In this example, the value for dd_level is obtained by calling the env macro with “LEVEL”, which retrieves the value of the LEVEL environment variable. For example, if the environment variable LEVEL is set to info, this configuration would result in setting dd_level to info.

Computational Cost

Very low. It’s a straightforward lookup.

Annotate using Contextual Kubernetes Information

from_k8s(podID string, podAttributeName string) 
  • Input: string, string
  • Output: string

This macro is used to annotate log data with contextual Kubernetes information, such as the deployment name or namespace, which can be vital for understanding the source and the context of the logs when analyzing them or looking for issues in your Kubernetes environment. It returns the attribute value of a K8s pod given a pod id, if the pod id is not found this will return an error.

  - name: transform
    type: log_transform
    transformations:
      - field_path: deployment_name
        operation: upsert
        value: from_k8s(item["pod_id"], "k8s.deployment.name")
      - field_path: namespace
        operation: upsert
        value: from_k8s(item["pod_id"], "k8s.namespace.name")     

In this example:

  • podID string: This is the identifier for the Kubernetes pod from which attributes are to be retrieved: item["pod_id"].
  • podAttributeName string: This is the name of the attribute within the Kubernetes pod you want to retrieve. For example, k8s.deployment.name or k8s.namespace.name would retrieve the deployment name and namespace name of the specified pod respectively.
  • Output: The output is the value of the requested Kubernetes pod attribute as a string.

Available Labels

The following Kubernetes labels are available via the from_k8s CEL macro:

k8s.container.name
k8s.node.name
k8s.namespace.name
k8s.pod.name
k8s.statefulset.name
k8s.daemonset.name
k8s.replicaset.name
k8s.job.name
k8s.cronjob.name
k8s.deployment.name
k8s.pod.labels.{labels} (where {labels} are the unique Pod labels in that cluster)

Computational Cost

High. Requires querying the Kubernetes API which can be computationally expensive especially under high load or in a large Kubernetes cluster.

Parse JSON String Into a Map

json(jsonStr string) 
  • Input: string
  • Output: Map[string]any

The macro is used to parse a JSON-formatted string and convert it into a map, where the map’s keys are strings and the values can be of any type (e.g., string, number, boolean, nested map, etc.). If the JSON string can’t be parsed successfully—an error in the JSON formatting, for example—an error will be returned by the macro.

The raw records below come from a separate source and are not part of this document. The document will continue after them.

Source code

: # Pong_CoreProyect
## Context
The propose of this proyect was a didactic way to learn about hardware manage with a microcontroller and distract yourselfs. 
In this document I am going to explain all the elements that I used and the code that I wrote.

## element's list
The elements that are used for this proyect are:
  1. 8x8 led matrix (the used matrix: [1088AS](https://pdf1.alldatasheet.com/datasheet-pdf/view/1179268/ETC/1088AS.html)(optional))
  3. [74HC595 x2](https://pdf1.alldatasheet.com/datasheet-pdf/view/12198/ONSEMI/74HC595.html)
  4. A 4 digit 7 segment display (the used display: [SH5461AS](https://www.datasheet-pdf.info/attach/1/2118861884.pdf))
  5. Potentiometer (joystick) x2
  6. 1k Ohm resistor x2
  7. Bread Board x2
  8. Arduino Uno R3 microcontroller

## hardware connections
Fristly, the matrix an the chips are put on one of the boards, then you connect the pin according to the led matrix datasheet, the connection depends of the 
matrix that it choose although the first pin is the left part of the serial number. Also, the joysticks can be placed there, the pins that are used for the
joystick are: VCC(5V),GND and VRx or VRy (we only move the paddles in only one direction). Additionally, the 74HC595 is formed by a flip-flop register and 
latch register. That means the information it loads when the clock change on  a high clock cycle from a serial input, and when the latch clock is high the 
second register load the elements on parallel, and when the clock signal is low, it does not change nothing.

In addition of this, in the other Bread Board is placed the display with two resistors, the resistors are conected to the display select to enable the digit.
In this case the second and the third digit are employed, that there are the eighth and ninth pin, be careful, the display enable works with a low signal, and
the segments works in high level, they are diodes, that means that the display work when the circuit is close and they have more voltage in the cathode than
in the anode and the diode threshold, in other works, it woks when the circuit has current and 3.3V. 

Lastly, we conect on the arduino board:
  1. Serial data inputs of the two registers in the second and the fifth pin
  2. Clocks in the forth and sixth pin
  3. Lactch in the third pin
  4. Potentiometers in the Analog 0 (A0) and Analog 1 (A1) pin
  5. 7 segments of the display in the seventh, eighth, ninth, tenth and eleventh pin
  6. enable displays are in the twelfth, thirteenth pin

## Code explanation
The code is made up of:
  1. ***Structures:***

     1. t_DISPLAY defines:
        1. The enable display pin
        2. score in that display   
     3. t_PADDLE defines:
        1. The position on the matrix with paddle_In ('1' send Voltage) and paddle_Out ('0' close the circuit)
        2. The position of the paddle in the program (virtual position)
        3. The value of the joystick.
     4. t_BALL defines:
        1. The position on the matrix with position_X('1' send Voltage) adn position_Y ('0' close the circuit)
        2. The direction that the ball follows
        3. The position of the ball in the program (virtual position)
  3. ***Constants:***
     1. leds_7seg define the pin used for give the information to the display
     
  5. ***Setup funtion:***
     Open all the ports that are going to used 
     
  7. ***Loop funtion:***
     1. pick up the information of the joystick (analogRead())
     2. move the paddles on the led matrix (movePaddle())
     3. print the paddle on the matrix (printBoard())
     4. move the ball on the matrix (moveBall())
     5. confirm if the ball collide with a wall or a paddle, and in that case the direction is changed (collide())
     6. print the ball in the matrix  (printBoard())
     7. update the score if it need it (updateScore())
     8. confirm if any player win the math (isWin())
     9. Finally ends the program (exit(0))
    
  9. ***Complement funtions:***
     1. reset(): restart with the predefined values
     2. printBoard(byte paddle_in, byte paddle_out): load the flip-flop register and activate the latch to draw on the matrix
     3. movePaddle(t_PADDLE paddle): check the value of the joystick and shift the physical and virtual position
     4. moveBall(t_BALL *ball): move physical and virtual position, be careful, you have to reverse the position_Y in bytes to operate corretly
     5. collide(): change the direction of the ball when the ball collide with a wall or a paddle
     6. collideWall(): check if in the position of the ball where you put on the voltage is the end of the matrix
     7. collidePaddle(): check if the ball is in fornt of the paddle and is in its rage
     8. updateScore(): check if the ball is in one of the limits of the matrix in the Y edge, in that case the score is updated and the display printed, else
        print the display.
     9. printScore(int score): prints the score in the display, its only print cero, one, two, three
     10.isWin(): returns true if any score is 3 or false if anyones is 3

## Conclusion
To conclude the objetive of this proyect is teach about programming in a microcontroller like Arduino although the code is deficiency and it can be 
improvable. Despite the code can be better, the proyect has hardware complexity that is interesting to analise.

  - name: resource_transform
    type: resource_transform
    source_field_overrides:
      - field: k8s.container.name
        expression: json(item["body"]).kubernetes.container.name

In this example:

  • field: k8s.container.name: This specifies the field within the source data that should be overridden. In this case, it’s the name of the Kubernetes container.
  • expression: json(item["body"]).kubernetes.container.name: This is the transformation logic or expression used to override the specified field. The expression invokes the JSON macro to parse the JSON string from item[“body”]. then the value associated with the key path kubernetes.container.name is accessed within the resulting map.

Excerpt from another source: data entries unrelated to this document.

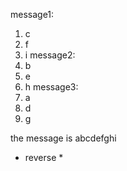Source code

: message1:
1. c
2. f
3. i
message2:
1. b
2. e
3. h
message3:
1. a
2. d
3. g

the message is abcdefghi
* reverse *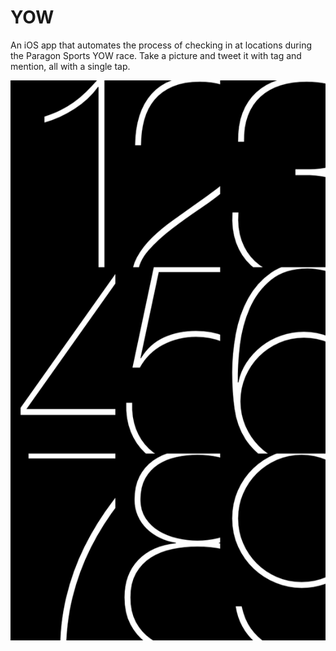 YOW
===

An iOS app that automates the process of checking in at locations during the Paragon Sports YOW race.
Take a picture and tweet it with tag and mention, all with a single tap.

![](screenshot.png)
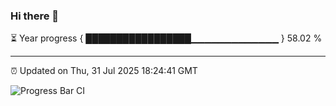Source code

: ### Hi there 👋

⏳ Year progress { █████████████████▁▁▁▁▁▁▁▁▁▁▁▁▁ } 58.02 %

---

⏰ Updated on Thu, 31 Jul 2025 18:24:41 GMT

![Progress Bar CI](https://github.com/liununu/liununu/workflows/Progress%20Bar%20CI/badge.svg)
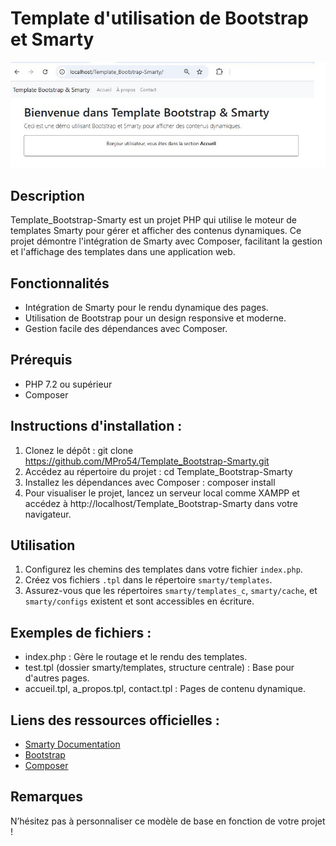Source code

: # Template d'utilisation de Bootstrap et Smarty
![visuel du projet](view_img/img_acceuil.JPG)

## Description
Template_Bootstrap-Smarty est un projet PHP qui utilise le moteur de templates Smarty pour gérer et afficher des contenus dynamiques. Ce projet démontre l'intégration de Smarty avec Composer, facilitant la gestion et l'affichage des templates dans une application web.


## Fonctionnalités
 - Intégration de Smarty pour le rendu dynamique des pages. 
 - Utilisation de Bootstrap pour un design responsive et moderne. 
 - Gestion facile des dépendances avec Composer.


## Prérequis
- PHP 7.2 ou supérieur
- Composer


##  Instructions d'installation : 
 1. Clonez le dépôt : git clone https://github.com/MPro54/Template_Bootstrap-Smarty.git 
 2. Accédez au répertoire du projet : cd Template_Bootstrap-Smarty 
 3. Installez les dépendances avec Composer : composer install 
 4. Pour visualiser le projet, lancez un serveur local comme XAMPP et accédez à http://localhost/Template_Bootstrap-Smarty dans votre navigateur. 


## Utilisation
 1. Configurez les chemins des templates dans votre fichier `index.php`.
 2. Créez vos fichiers `.tpl` dans le répertoire `smarty/templates`.
 3. Assurez-vous que les répertoires `smarty/templates_c`, `smarty/cache`, et `smarty/configs` existent et sont accessibles en écriture.


## Exemples de fichiers : 
- index.php : Gère le routage et le rendu des templates.
- test.tpl (dossier smarty/templates, structure centrale) : Base pour d'autres pages. 
- accueil.tpl, a_propos.tpl, contact.tpl : Pages de contenu dynamique. 


## Liens des ressources officielles : 
- [Smarty Documentation](https://smarty-php.github.io/smarty/stable/)
- [Bootstrap](https://getbootstrap.com/)
- [Composer](https://getcomposer.org/)


## Remarques
N’hésitez pas à personnaliser ce modèle de base en fonction de votre projet !
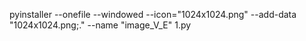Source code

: pyinstaller --onefile --windowed --icon="1024x1024.png"     --add-data "1024x1024.png;."    --name "image_V_E"  1.py  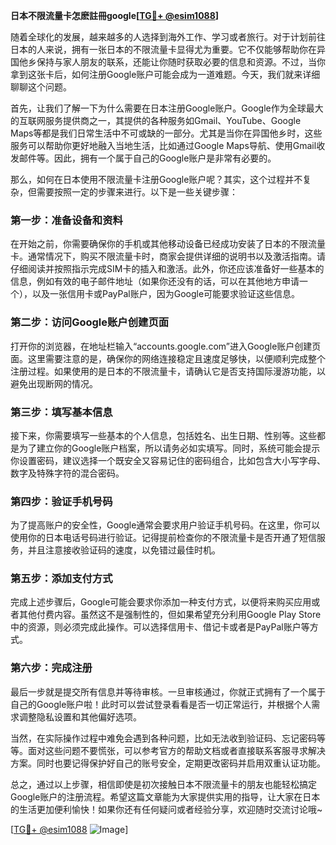 **日本不限流量卡怎麽註冊google[[TG💪+ @esim1088](https://t.me/s/esim1088)]**

随着全球化的发展，越来越多的人选择到海外工作、学习或者旅行。对于计划前往日本的人来说，拥有一张日本的不限流量卡显得尤为重要。它不仅能够帮助你在异国他乡保持与家人朋友的联系，还能让你随时获取必要的信息和资源。不过，当你拿到这张卡后，如何注册Google账户可能会成为一道难题。今天，我们就来详细聊聊这个问题。

首先，让我们了解一下为什么需要在日本注册Google账户。Google作为全球最大的互联网服务提供商之一，其提供的各种服务如Gmail、YouTube、Google Maps等都是我们日常生活中不可或缺的一部分。尤其是当你在异国他乡时，这些服务可以帮助你更好地融入当地生活，比如通过Google Maps导航、使用Gmail收发邮件等。因此，拥有一个属于自己的Google账户是非常有必要的。

那么，如何在日本使用不限流量卡注册Google账户呢？其实，这个过程并不复杂，但需要按照一定的步骤来进行。以下是一些关键步骤：

### 第一步：准备设备和资料

在开始之前，你需要确保你的手机或其他移动设备已经成功安装了日本的不限流量卡。通常情况下，购买不限流量卡时，商家会提供详细的说明书以及激活指南。请仔细阅读并按照指示完成SIM卡的插入和激活。此外，你还应该准备好一些基本的信息，例如有效的电子邮件地址（如果你还没有的话，可以在其他地方申请一个），以及一张信用卡或PayPal账户，因为Google可能要求验证这些信息。

### 第二步：访问Google账户创建页面

打开你的浏览器，在地址栏输入“accounts.google.com”进入Google账户创建页面。这里需要注意的是，确保你的网络连接稳定且速度足够快，以便顺利完成整个注册过程。如果使用的是日本的不限流量卡，请确认它是否支持国际漫游功能，以避免出现断网的情况。

### 第三步：填写基本信息

接下来，你需要填写一些基本的个人信息，包括姓名、出生日期、性别等。这些都是为了建立你的Google账户档案，所以请务必如实填写。同时，系统可能会提示你设置密码，建议选择一个既安全又容易记住的密码组合，比如包含大小写字母、数字及特殊字符的混合密码。

### 第四步：验证手机号码

为了提高账户的安全性，Google通常会要求用户验证手机号码。在这里，你可以使用你的日本电话号码进行验证。记得提前检查你的不限流量卡是否开通了短信服务，并且注意接收验证码的速度，以免错过最佳时机。

### 第五步：添加支付方式

完成上述步骤后，Google可能会要求你添加一种支付方式，以便将来购买应用或者其他付费内容。虽然这不是强制性的，但如果希望充分利用Google Play Store中的资源，则必须完成此操作。可以选择信用卡、借记卡或者是PayPal账户等方式。

### 第六步：完成注册

最后一步就是提交所有信息并等待审核。一旦审核通过，你就正式拥有了一个属于自己的Google账户啦！此时可以尝试登录看看是否一切正常运行，并根据个人需求调整隐私设置和其他偏好选项。

当然，在实际操作过程中难免会遇到各种问题，比如无法收到验证码、忘记密码等等。面对这些问题不要慌张，可以参考官方的帮助文档或者直接联系客服寻求解决方案。同时也要记得保护好自己的账号安全，定期更改密码并启用双重认证功能。

总之，通过以上步骤，相信即使是初次接触日本不限流量卡的朋友也能轻松搞定Google账户的注册流程。希望这篇文章能为大家提供实用的指导，让大家在日本的生活更加便利愉快！如果你还有任何疑问或者经验分享，欢迎随时交流讨论哦~

[[TG💪+ @esim1088](https://t.me/s/esim1088) ![Image](https://i.postimg.cc/4NQfJmqS/Snipaste-2025-05-13-00-14-12.png)]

Suppose the JSON object in item[“body”] has the structure like the following example (parsed for readability):

{
    "kubernetes": {
        "container": {
            "name": "example-container"
        }
    }
}

The JSON macro will parse this JSON string into a map, and the expression will extract the value example-container for the kubernetes.container.name key path. The extracted value will then be used to set or override the field k8s.container.name in the log.

Computational Cost

Medium. Parsing JSON can be computationally intensive depending on the complexity of the JSON structure.

Return EC2 Metadata

ec2_metadata(keyStr string) 
  • Input: string
  • Output: string

This macro returns the value of a given key from the EC2 metadata service. If the key is not found an error is returned.

  - name: transform
    type: log_transform
    transformations:
      - field_path: instance_id
        operation: upsert
        value: ec2_metadata("instance-id")

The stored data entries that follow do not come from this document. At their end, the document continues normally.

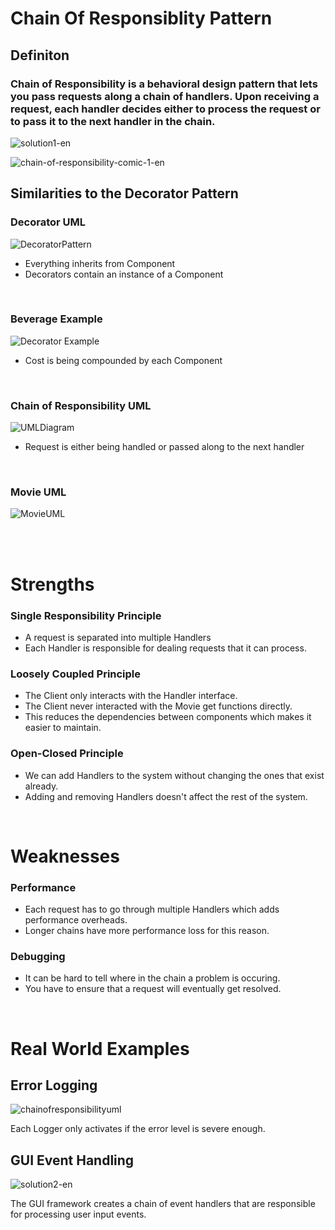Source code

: # Chain Of Responsiblity Pattern

## Definiton

###  Chain of Responsibility is a behavioral design pattern that lets you pass requests along a chain of handlers. Upon receiving a request, each handler decides either to process the request or to pass it to the next handler in the chain.

![solution1-en](https://user-images.githubusercontent.com/128852758/230756692-80f62763-a46f-4680-92ae-77882a615287.png)

![chain-of-responsibility-comic-1-en](https://user-images.githubusercontent.com/128852758/230756954-97780078-a9c5-4ed1-8fb7-3fa61875e97f.png)


## Similarities to the Decorator Pattern

### Decorator UML
![DecoratorPattern](https://user-images.githubusercontent.com/128852758/230757547-b88f5392-d416-4f01-99cc-bf86b400ecdf.png)
* Everything inherits from Component
* Decorators contain an instance of a Component

<br />

### Beverage Example
![Decorator Example](https://user-images.githubusercontent.com/128852758/230758079-3a1adfa5-9b3f-4cfa-9dc6-f2473550ac69.png)
* Cost is being compounded by each Component

<br />

### Chain of Responsibility UML
![UMLDiagram](https://user-images.githubusercontent.com/128852758/230758132-45d7331e-1b56-4992-9132-0dfed070b1d5.png)
* Request is either being handled or passed along to the next handler
<br />

### Movie UML
![MovieUML](https://user-images.githubusercontent.com/128852758/230761508-dcd4d8ab-b570-47b7-bdcb-80e1e281ff1d.png)


<br />
<br />

# Strengths

### Single Responsibility Principle
* A request is separated into multiple Handlers
* Each Handler is responsible for dealing requests that it can process.

### Loosely Coupled Principle
* The Client only interacts with the Handler interface.
* The Client never interacted with the Movie get functions directly.
* This reduces the dependencies between components which makes it easier to maintain.

### Open-Closed Principle
* We can add Handlers to the system without changing the ones that exist already.
* Adding and removing Handlers doesn't affect the rest of the system.

<br />

# Weaknesses

### Performance
* Each request has to go through multiple Handlers which adds performance overheads.
* Longer chains have more performance loss for this reason.

### Debugging
* It can be hard to tell where in the chain a problem is occuring.
* You have to ensure that a request will eventually get resolved.

<br />

# Real World Examples

## Error Logging
![chainofresponsibilityuml](https://user-images.githubusercontent.com/128852758/230761135-f41e981f-b714-4c9b-9c4a-aaffc55f14c7.jpg)

Each Logger only activates if the error level is severe enough.

## GUI Event Handling
![solution2-en](https://user-images.githubusercontent.com/128852758/230761630-6759f44a-ca56-457a-a9b2-80cb86de3edd.png)

The GUI framework creates a chain of event handlers that are responsible for processing user input events.
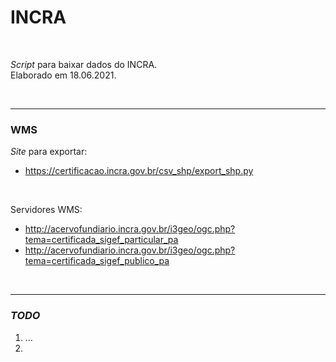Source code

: # INCRA

<br>

_Script_ para baixar dados do INCRA.
<br>
Elaborado em 18.06.2021.

<br>

---

### WMS

_Site_ para exportar:

- https://certificacao.incra.gov.br/csv_shp/export_shp.py

<br>

Servidores WMS:

- http://acervofundiario.incra.gov.br/i3geo/ogc.php?tema=certificada_sigef_particular_pa
- http://acervofundiario.incra.gov.br/i3geo/ogc.php?tema=certificada_sigef_publico_pa

<br>

---

### _TODO_

1. ...
2.
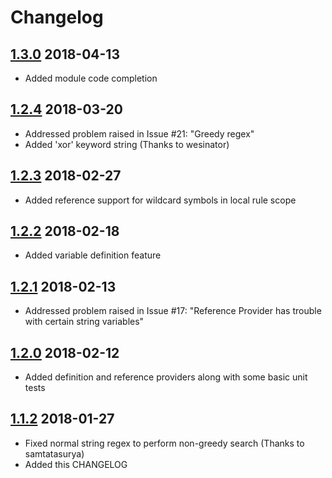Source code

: # Changelog

## [1.3.0] 2018-04-13
* Added module code completion

## [1.2.4] 2018-03-20
* Addressed problem raised in Issue #21: "Greedy regex"
* Added 'xor' keyword string (Thanks to wesinator)

## [1.2.3] 2018-02-27
* Added reference support for wildcard symbols in local rule scope

## [1.2.2] 2018-02-18
* Added variable definition feature

## [1.2.1] 2018-02-13
* Addressed problem raised in Issue #17: "Reference Provider has trouble with certain string variables"

## [1.2.0] 2018-02-12
* Added definition and reference providers along with some basic unit tests

## [1.1.2] 2018-01-27
* Fixed normal string regex to perform non-greedy search (Thanks to samtatasurya)
* Added this CHANGELOG

[1.1.2]: https://github.com/infosec-intern/textmate-yara/commit/7640cadc9db8f2b5087b2fecc7c5fc3f1741c011
[1.2.0]: https://github.com/infosec-intern/textmate-yara/commit/0ad1cb401758165bf4d5d43f3a549d386f6b1fd6
[1.2.1]: https://github.com/infosec-intern/textmate-yara/commit/5d29c34f73c210c478fabf1548a7067735b0eedf
[1.2.2]: https://github.com/infosec-intern/textmate-yara/commit/01c9a4c9b7795494488bacab20cacec9a83e67d3
[1.2.3]: https://github.com/infosec-intern/textmate-yara/commit/e2ecae2efaf91012b6dd71bc328597beb83ef7fa
[1.2.4]: https://github.com/infosec-intern/textmate-yara/commit/00e44d92dedd0fc9001a8458d001e274489abe5c
[1.3.0]: https://github.com/infosec-intern/textmate-yara/commit/94a1dffe16df543a2c46eae0f3c04ffb5e06d659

This configuration allows the log being processed to be enriched with the EC2 instance’s ID, which can be crucial for tracking, organizing, or analyzing data based on where it originated within your AWS infrastructure. In this example:

  • field_name: instance_id: This designates the name of the new field that will be added to the data. Here, instance_id will be the name of the field added.
  • value: ec2_metadata("instance-id"): The value for the new instance_id field is obtained from the ec2_metadata macro, which fetches the value of the instance-id key.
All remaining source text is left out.